Tuesday, September 18, 2012

Jim Geraghty and Alexis de Tocqueville on the 47 percent

Where would society's makers get the impression that a large percentage of the able-bodied population will suckle on the teat of government until they're forced to work for a living?

"In the Bronx in April of this year, “huge crowds” lined up at an “income tax business” run out of a “99 cent store” to turn over their financial information and IDs to get a “prepaid debt card” allegedly worth $1,000, claimed to be “Obama stimulus money."

...Or how about the reaction to rent vouchers in 2010?

Sixty people were taken to hospitals Wednesday in this Atlanta suburb after a lengthy wait and an angry mob scene in a sweltering shopping-center parking lot. Those treated for heat exposure and injuries from scuffles were among 30,000 people who had lined up for a waiting list for just 455 vouchers to cover part of their rent.

Some camped out for nearly three days in temperatures that neared 100 degrees, including pregnant women, elderly in wheelchairs and people who drove down from New York City and Philadelphia, hoping to get on the waiting list in East Point for Housing Choice, or Section 8, vouchers.

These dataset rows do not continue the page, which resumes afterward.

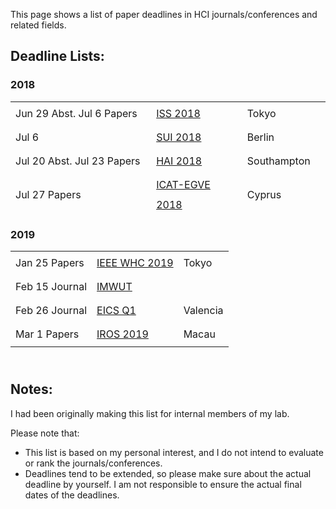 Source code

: This page shows a list of paper deadlines in HCI journals/conferences and related fields.
  
<h2>Deadline Lists:</h2>
<h3>2018</h3>
<table style="line-height: 2; height: 180px;" border="0" width="727">
<tbody>
<tr>
<td>Jun 29 Abst.
Jul 6 Papers</td>
<td><a href="https://iss.acm.org/2018/authors/papers/">ISS 2018</a></td>
<td>Tokyo</td>
</tr>
<tr>
<td>Jul 6</td>
<td><a href="http://sui.acm.org/2018/papers">SUI 2018</a></td>
<td>Berlin</td>
</tr>
<tr>
<td>Jul 20 Abst.
Jul 23 Papers</td>
<td><a href="http://hai-conference.net/hai2018/authors/call-for-papers/">HAI 2018 </a></td>
<td>Southampton</td>
</tr>
<tr>
<td>Jul 27 Papers</td>
<td><a href="http://icat-egve2018.rise.org.cy/call-for-papers/">ICAT-EGVE 2018</a></td>
<td>Cyprus</td>
</tr>
<tr>
<td>Aug 8 Papers</td>
<td><a href="http://www.tei-conf.org/">TEI 2019</a></td>
<td>Tempe, Arizona</td>
</tr>
<tr>
<td>Aug 15 Papers</td>
<td><a href="https://vrst.acm.org/vrst2018/submissions.html">VRST 2018</a></td>
<td>Tokyo</td>
</tr>
<tr>
<td>Aug 15 Journal</td>
<td><a href="https://imwut.acm.org/authors.cfm">IMWUT</a></td>
<td></td>
</tr>
<tr>
<td>Sep 1 Abst.
Sep 5 Papers</td>
<td><a href="https://aaai.org/Conferences/AAAI-19/aaai19call/">AAAI 2019</a></td>
<td>Honolulu</td>
</tr>
<tr>
<td>Sep 3 Abst.
Sep 10 Journal</td>
<td><a href="http://ieeevr.org/2019/contribute/papers.html">IEEE VR 2019</a></td>
<td>Osaka</td>
</tr>
<tr>
<td>Sep 15 Papers</td>
<td><a href="https://www.icra2019.org/contribute/call-for-papers">ICRA 2019</a></td>
<td>Montreal</td>
</tr>
<tr>
<td>Sep 14 Abst.
Sep 21 Papers</td>
<td><a href="https://chi2019.acm.org/authors/papers/">CHI 2019</a></td>
<td>Glasgow</td>
</tr>
<tr>
<td>Oct 1 Papers</td>
<td><a href="http://humanrobotinteraction.org/2019/authors/full-papers/">HRI 2019</a></td>
<td>Daegu, Korea</td>
</tr>
<tr>
<td>Oct 1 Abst.
Oct 8 Papers</td>
<td><a href="http://iui.acm.org/2019/call_for_papers.html">IUI 2019</a></td>
<td>Los Angeles</td>
</tr>
<tr>
<td>Oct 26 Journal</td>
<td><a href="http://eics.acm.org/pacm/">EICS Q4</a></td>
<td>Valencia</td>
</tr>
<tr>
<td>Nov 1 Papers</td>
<td><a href="http://www.augmented-human.com/home/ah2019/ah2019-paper-submission-review-process">AH 2019</a></td>
<td>Reims</td>
</tr>
<tr>
<td>Nov 15 Journal</td>
<td><a href="https://imwut.acm.org/authors.cfm">IMWUT</a></td>
<td></td>
</tr>
<tr>
<td>Nov 16 Papers</td>
<td><a href="http://cvpr2019.thecvf.com/submission/main_conference/author_guidelines#call_for_papers">CVPR 2019</a></td>
<td>Long Beach</td>
</tr>
<tr>
<td>Nov 22 Abst.
Nov 29 Papers</td>
<td><a href="http://ieeevr.org/2019/contribute/papers.html">IEEE VR 2019</a></td>
<td>Osaka</td>
</tr>
</tbody>
</table>
<h3>2019</h3>
<table style="line-height: 2; height: 180px;" border="0" width="727">
<tbody>
<tr>
<td>Jan 25 Papers</td>
<td><a href="http://www.worldhaptics2019.org/callforpapers/">IEEE WHC 2019</a></td>
<td>Tokyo</td>
</tr>
<tr>
<td>Feb 15 Journal</td>
<td><a href="https://imwut.acm.org/authors.cfm">IMWUT</a></td>
<td></td>
</tr>
<tr>
<td>Feb 26 Journal</td>
<td><a href="http://eics.acm.org/pacm/">EICS Q1</a></td>
<td>Valencia</td>
</tr>
<tr>
<td>Mar 1 Papers</td>
<td><a href="https://www.cityu.edu.hk/iros2019/contributing">IROS 2019</a></td>
<td>Macau</td>
</tr>
</tbody>
</table>
  
## Notes:
  
I had been originally making this list for internal members of my lab.  

Please note that:
<ul>
	<li>This list is based on my personal interest, and I do not intend to evaluate or rank the journals/conferences.</li>
	<li>Deadlines tend to be extended, so please make sure about the actual deadline by yourself. I am not responsible to ensure the actual final dates of the deadlines.</li>
</ul>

What’s fascinating is that people will stand on line for hours, for a 1-in-65 chance that they’ll get a voucher for part of their rent, rather than seek more reliable methods of making money to pay for that rent. --Jim Geraghty

The concept of an unchecked entitlement state is anything but new:

"A democracy cannot exist as a permanent form of government. It can only exist until the voters discover that they can vote themselves largesse from the public treasury. From that moment on, the majority always votes for the candidates promising the most benefits from the public treasury with the result that a democracy always collapses over loose fiscal policy, always followed by a dictatorship. The average age of the world's greatest civilizations has been 200 years." -―Alexis de Tocqueville

This is what we're fighting against: societal collapse.